Davanti ai pm pescaresi, infatti, sperando di limitare i danni, Lehman Brothers, Goldman Sachs e Jp Morgan hanno accettato alla fine un accordo che prevede la loro rinuncia ai 600 milioni di rimborsi non spettanti e la restituzione di 52 milioni già incassati (i soli in tanti anni a causa dei cronici e stavolta provvidenziali ritardi del fisco). "Abbiamo transato; la faccenda è chiusa", commentano a Goldman Sachs. "Siamo soddisfatti", dice invece Lehman Brothers: "Abbiamo cooperato con gli inquirenti; la vicenda si sta chiudendo amichevolmente". Ottimismo giustificato? Non proprio, visto che, nonostante la transazione, le accuse a loro carico restano e sono pesantissime: si va dalla truffa ai danni dello Stato (tentata e consumata) alla responsabilità penale e amministrativa per non avere adottato misure adeguate per evitare che dirigenti e dipendenti commettessero i reati. Un aspetto molto delicato della vicenda, visto che il comportamento da 'furbetti'di Goldman Sachs International di Londra è andato avanti anche negli anni in cui vicepresidente e managing director (amministratore delegato) della società era Mario Draghi, dal dicembre del 2005 governatore della Banca d'Italia.

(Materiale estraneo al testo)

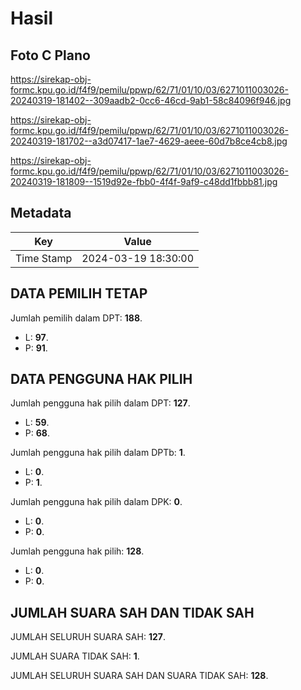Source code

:# Hasil

## Foto C Plano

https://sirekap-obj-formc.kpu.go.id/f4f9/pemilu/ppwp/62/71/01/10/03/6271011003026-20240319-181402--309aadb2-0cc6-46cd-9ab1-58c84096f946.jpg

https://sirekap-obj-formc.kpu.go.id/f4f9/pemilu/ppwp/62/71/01/10/03/6271011003026-20240319-181702--a3d07417-1ae7-4629-aeee-60d7b8ce4cb8.jpg

https://sirekap-obj-formc.kpu.go.id/f4f9/pemilu/ppwp/62/71/01/10/03/6271011003026-20240319-181809--1519d92e-fbb0-4f4f-9af9-c48dd1fbbb81.jpg


## Metadata

| Key        | Value               |
| ---------- | ------------------- |
| Time Stamp | 2024-03-19 18:30:00 |


## DATA PEMILIH TETAP

Jumlah pemilih dalam DPT: **188**.
 * L: **97**.
 * P: **91**.

## DATA PENGGUNA HAK PILIH

Jumlah pengguna hak pilih dalam DPT: **127**.
 * L: **59**.
 * P: **68**.

Jumlah pengguna hak pilih dalam DPTb: **1**.
 * L: **0**.
 * P: **1**.

Jumlah pengguna hak pilih dalam DPK: **0**.
 * L: **0**.
 * P: **0**.

Jumlah pengguna hak pilih: **128**.
 * L: **0**.
 * P: **0**.

## JUMLAH SUARA SAH DAN TIDAK SAH

JUMLAH SELURUH SUARA SAH: **127**.

JUMLAH SUARA TIDAK SAH: **1**.

JUMLAH SELURUH SUARA SAH DAN SUARA TIDAK SAH: **128**.


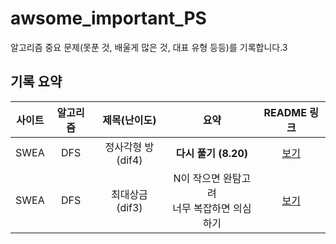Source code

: # awsome_important_PS
알고리즘 중요 문제(못푼 것, 배울게 많은 것, 대표 유형 등등)를 기록합니다.3

## 기록 요약


|사이트|알고리즘|제목(난이도)|<center>요약<center>|README 링크|
|:-:|:---:|:---:|:---:|:---:|
|SWEA|DFS|정사각형 방 (dif4)|**다시 풀기 (8.20)**|[보기](https://github.com/41212a/awsome_important_PS/tree/main/dfs/SWEA_%EC%A0%95%EC%82%AC%EA%B0%81%ED%98%95%20%EB%B0%A9_D4#readme)
|SWEA|DFS|최대상금 (dif3)|N이 작으면 완탐고려<br>너무 복잡하면 의심하기|[보기](https://github.com/41212a/awsome_important_PS/tree/main/dfs/SWEA_%EC%B5%9C%EB%8C%80%20%EC%83%81%EA%B8%88_D3#readme)
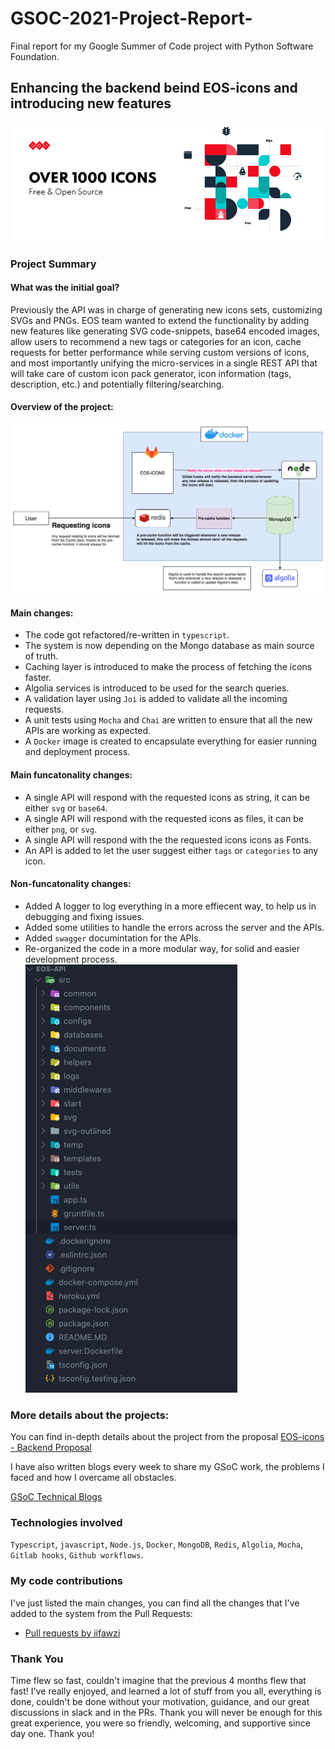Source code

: # GSOC-2021-Project-Report-
Final report for my Google Summer of Code project with Python Software Foundation.

## Enhancing the backend beind EOS-icons and introducing new features

![](./assets/eos-icons.jpeg)

### Project Summary

#### What was the initial goal?

Previously the API was in charge of generating new icons sets, customizing SVGs and PNGs.
EOS team wanted to extend the functionality by adding new features like generating SVG code-snippets, base64 encoded images, allow users to recommend a new tags or categories for an icon, cache requests for better performance while serving custom versions of icons, and most importantly unifying the micro-services in a single REST API that will take care of custom icon pack generator, icon information (tags, description, etc.) and potentially filtering/searching.

#### Overview of the project: 

![](./assets/overview.png)

#### Main changes: 

- The code got refactored/re-written in `typescript`.
- The system is now depending on the Mongo database as main source of truth. 
- Caching layer is introduced to make the process of fetching the icons faster.
- Algolia services is introduced to be used for the search queries. 
- A validation layer using `Joi` is added to validate all the incoming requests. 
- A unit tests using `Mocha` and `Chai` are written to ensure that all the new APIs are working as expected. 
- A `Docker` image is created to encapsulate everything for easier running and deployment process. 

#### Main funcatonality changes: 

- A single API will respond with the requested icons as string, it can be either `svg` or `base64`. 
- A single API will respond with the requested icons as files, it can be either `png`, or `svg`. 
- A single API will respond with the the requested icons icons as Fonts.
- An API is added to let the user suggest either `tags` or `categories` to any icon. 

#### Non-funcatonality changes: 

- Added A logger to log everything in a more effiecent way, to help us in debugging and fixing issues.
- Added some utilities to handle the errors across the server and the APIs. 
- Added `swagger` documintation for the APIs.
- Re-organized the code in a more modular way, for solid and easier development process. 
![](./assets/file-structure.png)

### More details about the projects: 

You can find in-depth details about the project from the proposal
[EOS-icons - Backend Proposal](https://blogs.python-gsoc.org/media/proposals/EOS_-_Fawzi_Abdulfattah_-_eos-icons_api.pdf)

I have also written blogs every week to share my GSoC work, the problems I faced and how I overcame all obstacles.

[GSoC Technical Blogs](https://blogs.python-gsoc.org/en/iifawzi_s-blog/) 

### Technologies involved

  `Typescript`, `javascript`, `Node.js`, `Docker`, `MongoDB`, `Redis`, `Algolia`, `Mocha`, `Gitlab hooks`, `Github workflows`.
  
### My code contributions
  I've just listed the main changes, you can find all the changes that I've added to the system from the Pull Requests: 
- [Pull requests by iifawzi](https://github.com/EOS-uiux-Solutions/eos-icons-api/pulls/iifawzi)


### Thank You

Time flew so fast, couldn't imagine that the previous 4 months flew that fast! I've really enjoyed, and learned a lot of stuff from you all, everything is done, couldn't be done without your motivation, guidance, and our great discussions in slack and in the PRs. Thank you will never be enough for this great experience, you were so friendly, welcoming, and supportive since day one. Thank you! 
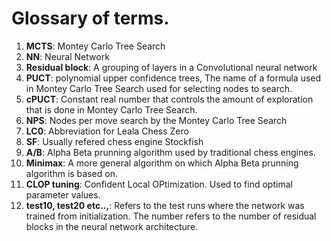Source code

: # Glossary of terms.
1. **MCTS**: Montey Carlo Tree Search
2. **NN**: Neural Network
3. **Residual block**: A grouping of layers in a Convolutional neural network
4. **PUCT**: polynomial upper confidence trees, The name of a formula used in Montey Carlo Tree Search used for selecting nodes to search.
5. **cPUCT**: Constant real number that controls the amount of exploration that is done in Montey Carlo Tree Search.
6. **NPS**: Nodes per move search by the Montey Carlo Tree Search
7. **LC0**: Abbreviation for Leala Chess Zero
8. **SF**: Usually refered chess engine Stockfish
9. **A/B**: Alpha Beta prunning algorithm used by traditional chess engines.
10. **Minimax**: A more general algorithm on which Alpha Beta prunning algorithm is based on.
11. **CLOP tuning**: Confident Local OPtimization. Used to find optimal parameter values.
12. **test10, test20 etc..,**: Refers to the test runs where the network was trained from initialization. The number refers to the number of residual blocks in the neural network architecture.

Dalla documentazione acquisita, annotano infatti le Fiamme Gialle in uno dei loro rapporti, è emerso con chiarezza che l'origine e la destinazione finale dei pacchetti azionari movimentati dalle tre filiali europee delle banche d'affari in prossimità dello stacco dei dividendi "sono in realtà riconducibili a investitori residenti in paesi diversi con i quali non risulta stipulata alcuna convenzione che preveda il rimborso del credito di imposta sui dividendi distribuiti da società italiane quotate in Borsa". A chi appartiene per esempio il conto della Deutsche Bank di Londra dal quale Lehman Brothers prende in prestito il pacchetto di azioni Eni nel giugno del 2001? Al fondo Franklin Mutual Series di Short Hills, New Jersey. Un investitore americano: e dunque non titolato a chiedere il rimborso del credito d'imposta. Come non ne avevano diritto gli altri soggetti finanziari dai quali Lehman, Goldman e Jp Morgan hanno preso in prestito quasi tutti gli altri pacchetti azionari. Conclusione amara della Guardia di Finanza: si può "ragionevolmente ipotizzare che le maggiori istituzioni finanziarie estere abbiano costituito un vero e proprio cartello finalizzato ad effettuare in Italia operazioni di 'lavaggio dei dividendi'". Un'operazione truffaldina che non si limita alla Gran Bretagna. Se da Londra sono infatti partite richieste sospette di rimborso per 2 miliardi e 200 milioni di euro, anche dalla Francia (l'altro paese con il quale l'Italia ha stipulato un trattato per i crediti d'imposta sui dividendi) sono arrivate istanze per 2 miliardi di euro, molte delle quali inoltrate da Bnp Paribas e Crédit Lyonnais. Tutte regolari? Macché: la comparazione dei dati fatta dagli inquirenti "ha evidenziato un quadro complessivo analogo" e tale da far ritenere "con ragionevole certezza che le frodi inizialmente ipotizzate ad opera di soggetti inglesi siano state perpetrate con le stesse modalità anche da soggetti francesi".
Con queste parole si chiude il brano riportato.